According to Green, Sellers was also there asking if Folmar was dead. Prosecutors claim Turner later stabbed her 11 times and came back a third time to shoot her twice more in the head.
When Folmar drove onto Ray Street that night, Green said, "people were yelling she was a cop ... She was looking for some crack to buy and nobody would sell it to her."
He said Folmar parked around the corner on East German Street.
Attorneys for Turner and Sellers did not get a chance to question Green Tuesday.
Another convicted drug dealer, Michael Smith, 27, testified that he and Turner had sold crack in 1995 and 1996, making up to $17,000 a week.
White said he is on probation for drug convictions in New York and Maryland, avoiding prison "by working with federal agents."
Turner's attorney, Stephen Herndon, got Smith to admit he had been arrested again recently on drug charges in Maryland.
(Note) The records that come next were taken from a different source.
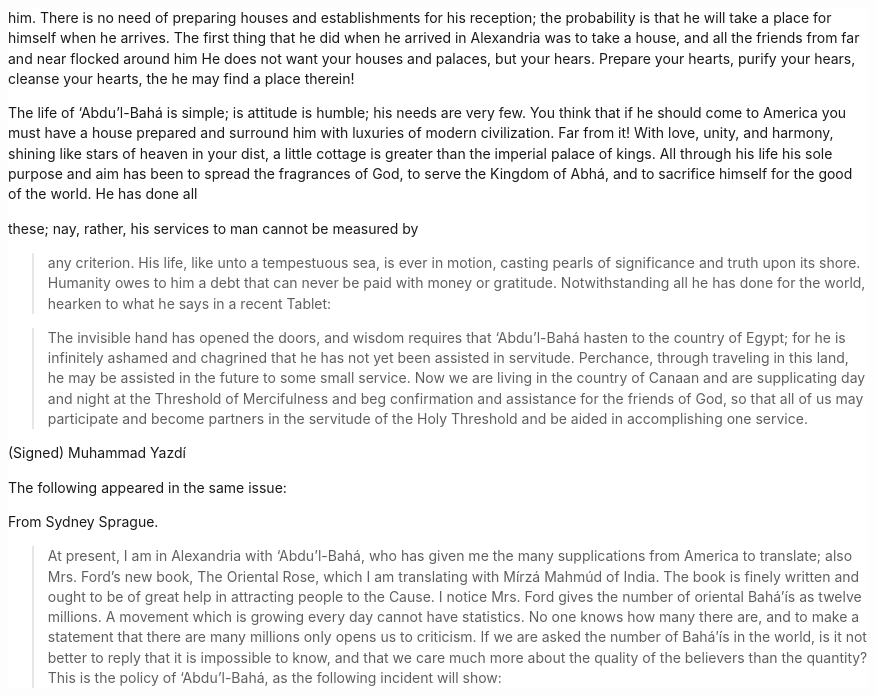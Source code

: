 him. There is no need of preparing houses and establishments for
his reception; the probability is that he will take a place for
himself when he arrives. The first thing that he did when he
arrived in Alexandria was to take a house, and all the friends
from far and near flocked around him He does not want your
houses and palaces, but your hears. Prepare your hearts, purify
your hears, cleanse your hearts, the he may find a place therein!

The life of ‘Abdu’l-Bahá is simple; is attitude is humble;
his needs are very few. You think that if he should come to
America you must have a house prepared and surround him
with luxuries of modern civilization. Far from it! With love,
unity, and harmony, shining like stars of heaven in your dist, a
little cottage is greater than the imperial palace of kings. All
through his life his sole purpose and aim has been to spread
the fragrances of God, to serve the Kingdom of Abhá, and to
sacrifice himself for the good of the world. He has done all

these; nay, rather, his services to man cannot be measured by
> any criterion. His life, like unto a tempestuous sea, is ever in
> motion, casting pearls of significance and truth upon its shore.
> Humanity owes to him a debt that can never be paid with
> money or gratitude. Notwithstanding all he has done for the
> world, hearken to what he says in a recent Tablet:

> The invisible hand has opened the doors, and wisdom
> requires that ‘Abdu’l-Bahá hasten to the country of
> Egypt; for he is infinitely ashamed and chagrined that
> he has not yet been assisted in servitude. Perchance,
> through traveling in this land, he may be assisted in the
> future to some small service. Now we are living in the
> country of Canaan and are supplicating day and night at
> the Threshold of Mercifulness and beg confirmation and
> assistance for the friends of God, so that all of us may
> participate and become partners in the servitude of the
> Holy Threshold and be aided in accomplishing one
> service.

(Signed) Muhammad Yazdí

The following appeared in the same issue:

From Sydney Sprague.

> At present, I am in Alexandria with ‘Abdu’l-Bahá, who has given
> me the many supplications from America to translate; also Mrs.
> Ford’s new book, The Oriental Rose, which I am translating with
> Mírzá Mahmúd of India. The book is finely written and ought to
> be of great help in attracting people to the Cause. I notice Mrs.
> Ford gives the number of oriental Bahá’ís as twelve millions. A
> movement which is growing every day cannot have statistics. No
> one knows how many there are, and to make a statement that
> there are many millions only opens us to criticism. If we are
> asked the number of Bahá’ís in the world, is it not better to reply
> that it is impossible to know, and that we care much more about
> the quality of the believers than the quantity? This is the policy
> of ‘Abdu’l-Bahá, as the following incident will show:
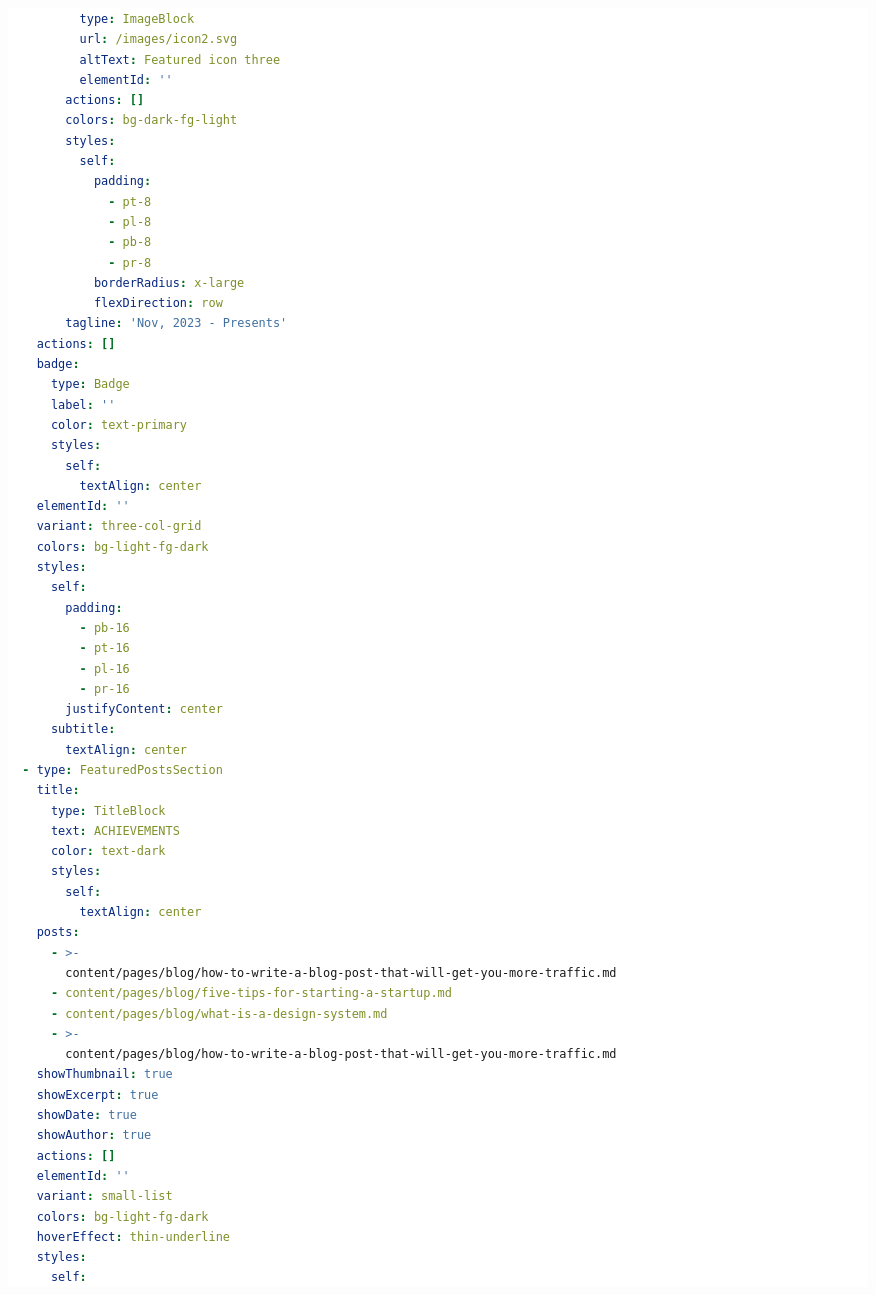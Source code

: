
 ```yaml
          type: ImageBlock
          url: /images/icon2.svg
          altText: Featured icon three
          elementId: ''
        actions: []
        colors: bg-dark-fg-light
        styles:
          self:
            padding:
              - pt-8
              - pl-8
              - pb-8
              - pr-8
            borderRadius: x-large
            flexDirection: row
        tagline: 'Nov, 2023 - Presents'
    actions: []
    badge:
      type: Badge
      label: ''
      color: text-primary
      styles:
        self:
          textAlign: center
    elementId: ''
    variant: three-col-grid
    colors: bg-light-fg-dark
    styles:
      self:
        padding:
          - pb-16
          - pt-16
          - pl-16
          - pr-16
        justifyContent: center
      subtitle:
        textAlign: center
  - type: FeaturedPostsSection
    title:
      type: TitleBlock
      text: ACHIEVEMENTS
      color: text-dark
      styles:
        self:
          textAlign: center
    posts:
      - >-
        content/pages/blog/how-to-write-a-blog-post-that-will-get-you-more-traffic.md
      - content/pages/blog/five-tips-for-starting-a-startup.md
      - content/pages/blog/what-is-a-design-system.md
      - >-
        content/pages/blog/how-to-write-a-blog-post-that-will-get-you-more-traffic.md
    showThumbnail: true
    showExcerpt: true
    showDate: true
    showAuthor: true
    actions: []
    elementId: ''
    variant: small-list
    colors: bg-light-fg-dark
    hoverEffect: thin-underline
    styles:
      self:
```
Smith said Turner gave Sellers cocaine up to several times a week while Smith and Turner were partners. Smith also said, however, that he had met Sellers only a handful of times and didn't know his last name.
Thirteen witnesses, most of them police officers, took the stand Tuesday in the trial's second day. Much of the testimony dealt with the discovery of Folmar in her locked car and the search for evidence.
Shepherdstown patrolman Shawn Bonifant testified he saw a man in a white coat make a waving or throwing motion as he drove onto Ray Street, around the corner from the 23-year-old Bunker Hill, W.Va., woman's car. Jefferson County Deputy Reserve Mike Dumer later found a .25-caliber pistol nearby.
U.S. Assistant Attorney Robert McWilliams said Monday that police found a white leather coat with blood stains from both Turner and Folmar. Former Shepherd College police officer Tim Carroll said he saw a man fitting Turner's description on the porch of Henry Lee Grantham's Ray Street house, where the coat was found behind a chair.
No one at the house admitted to owning the coat, he said.
Dumer identified Sellers and Turner as passengers in two cars that later left the scene, although Sellers had no identification and Turner gave "a Muslim name" before producing his driver's license.
Turner and Sellers are charged with killing Folmar in furtherance of a continuing criminal enterprise. Despite that and four other federal racketeering charges, prosecutors decided before the trial not to seek the death penalty.